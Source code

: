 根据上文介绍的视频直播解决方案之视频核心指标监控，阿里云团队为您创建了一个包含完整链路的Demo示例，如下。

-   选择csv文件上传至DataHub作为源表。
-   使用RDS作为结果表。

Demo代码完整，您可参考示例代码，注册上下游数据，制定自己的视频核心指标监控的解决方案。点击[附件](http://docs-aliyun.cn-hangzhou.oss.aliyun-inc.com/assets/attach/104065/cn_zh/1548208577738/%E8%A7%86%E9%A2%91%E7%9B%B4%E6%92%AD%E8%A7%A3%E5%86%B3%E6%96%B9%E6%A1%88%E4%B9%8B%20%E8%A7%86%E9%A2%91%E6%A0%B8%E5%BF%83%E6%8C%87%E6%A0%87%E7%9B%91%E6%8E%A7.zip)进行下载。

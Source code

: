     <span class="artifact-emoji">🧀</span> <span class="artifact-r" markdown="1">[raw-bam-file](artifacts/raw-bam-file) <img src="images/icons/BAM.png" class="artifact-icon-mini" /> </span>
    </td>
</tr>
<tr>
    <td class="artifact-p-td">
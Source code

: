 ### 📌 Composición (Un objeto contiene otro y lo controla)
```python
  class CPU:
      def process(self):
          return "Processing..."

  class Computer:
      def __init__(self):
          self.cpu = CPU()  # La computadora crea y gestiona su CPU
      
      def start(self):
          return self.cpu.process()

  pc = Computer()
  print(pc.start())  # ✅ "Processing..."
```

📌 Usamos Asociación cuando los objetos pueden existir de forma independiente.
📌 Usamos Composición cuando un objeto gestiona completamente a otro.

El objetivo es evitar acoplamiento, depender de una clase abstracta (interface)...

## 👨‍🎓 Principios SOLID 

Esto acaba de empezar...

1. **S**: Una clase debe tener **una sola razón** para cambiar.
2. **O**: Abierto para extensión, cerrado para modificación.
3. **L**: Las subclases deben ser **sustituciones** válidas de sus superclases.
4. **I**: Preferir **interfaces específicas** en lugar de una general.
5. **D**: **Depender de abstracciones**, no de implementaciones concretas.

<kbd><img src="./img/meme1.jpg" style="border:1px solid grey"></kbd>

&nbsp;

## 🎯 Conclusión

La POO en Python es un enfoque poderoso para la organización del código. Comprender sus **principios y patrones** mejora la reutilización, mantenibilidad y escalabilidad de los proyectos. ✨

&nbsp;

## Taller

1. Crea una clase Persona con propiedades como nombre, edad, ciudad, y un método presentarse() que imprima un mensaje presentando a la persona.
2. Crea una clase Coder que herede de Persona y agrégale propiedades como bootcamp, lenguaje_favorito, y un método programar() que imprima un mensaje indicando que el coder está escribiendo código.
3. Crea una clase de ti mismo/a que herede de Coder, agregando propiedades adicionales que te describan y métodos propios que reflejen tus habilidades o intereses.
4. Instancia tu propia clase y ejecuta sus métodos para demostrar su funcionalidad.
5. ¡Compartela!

_WHAT IS REQUIRED:_ The full listing needs to be transcribed exactly.

_RESPONSE BELOW:_
Source code

: 根据上文介绍的视频直播解决方案之视频核心指标监控，阿里云团队为您创建了一个包含完整链路的Demo示例，如下。

-   选择csv文件上传至DataHub作为源表。
-   使用RDS作为结果表。

Demo代码完整，您可参考示例代码，注册上下游数据，制定自己的视频核心指标监控的解决方案。点击[附件](http://docs-aliyun.cn-hangzhou.oss.aliyun-inc.com/assets/attach/104065/cn_zh/1548208577738/%E8%A7%86%E9%A2%91%E7%9B%B4%E6%92%AD%E8%A7%A3%E5%86%B3%E6%96%B9%E6%A1%88%E4%B9%8B%20%E8%A7%86%E9%A2%91%E6%A0%B8%E5%BF%83%E6%8C%87%E6%A0%87%E7%9B%91%E6%8E%A7.zip)进行下载。

Source code

:     <span class="artifact-emoji">🧀</span> <span class="artifact-r" markdown="1">[raw-bam-file](artifacts/raw-bam-file) <img src="images/icons/BAM.png" class="artifact-icon-mini" /> </span>
    </td>
</tr>
<tr>
    <td class="artifact-p-td">
Source code

: ### 📌 Composición (Un objeto contiene otro y lo controla)
```python
  class CPU:
      def process(self):
          return "Processing..."

  class Computer:
      def __init__(self):
          self.cpu = CPU()  # La computadora crea y gestiona su CPU
      
      def start(self):
          return self.cpu.process()

  pc = Computer()
  print(pc.start())  # ✅ "Processing..."
```

📌 Usamos Asociación cuando los objetos pueden existir de forma independiente.
📌 Usamos Composición cuando un objeto gestiona completamente a otro.

El objetivo es evitar acoplamiento, depender de una clase abstracta (interface)...

## 👨‍🎓 Principios SOLID 

Esto acaba de empezar...

1. **S**: Una clase debe tener **una sola razón** para cambiar.
2. **O**: Abierto para extensión, cerrado para modificación.
3. **L**: Las subclases deben ser **sustituciones** válidas de sus superclases.
4. **I**: Preferir **interfaces específicas** en lugar de una general.
5. **D**: **Depender de abstracciones**, no de implementaciones concretas.

<kbd><img src="./img/meme1.jpg" style="border:1px solid grey"></kbd>

&nbsp;

## 🎯 Conclusión

La POO en Python es un enfoque poderoso para la organización del código. Comprender sus **principios y patrones** mejora la reutilización, mantenibilidad y escalabilidad de los proyectos. ✨

&nbsp;

## Taller

1. Crea una clase Persona con propiedades como nombre, edad, ciudad, y un método presentarse() que imprima un mensaje presentando a la persona.
2. Crea una clase Coder que herede de Persona y agrégale propiedades como bootcamp, lenguaje_favorito, y un método programar() que imprima un mensaje indicando que el coder está escribiendo código.
3. Crea una clase de ti mismo/a que herede de Coder, agregando propiedades adicionales que te describan y métodos propios que reflejen tus habilidades o intereses.
4. Instancia tu propia clase y ejecuta sus métodos para demostrar su funcionalidad.
5. ¡Compartela!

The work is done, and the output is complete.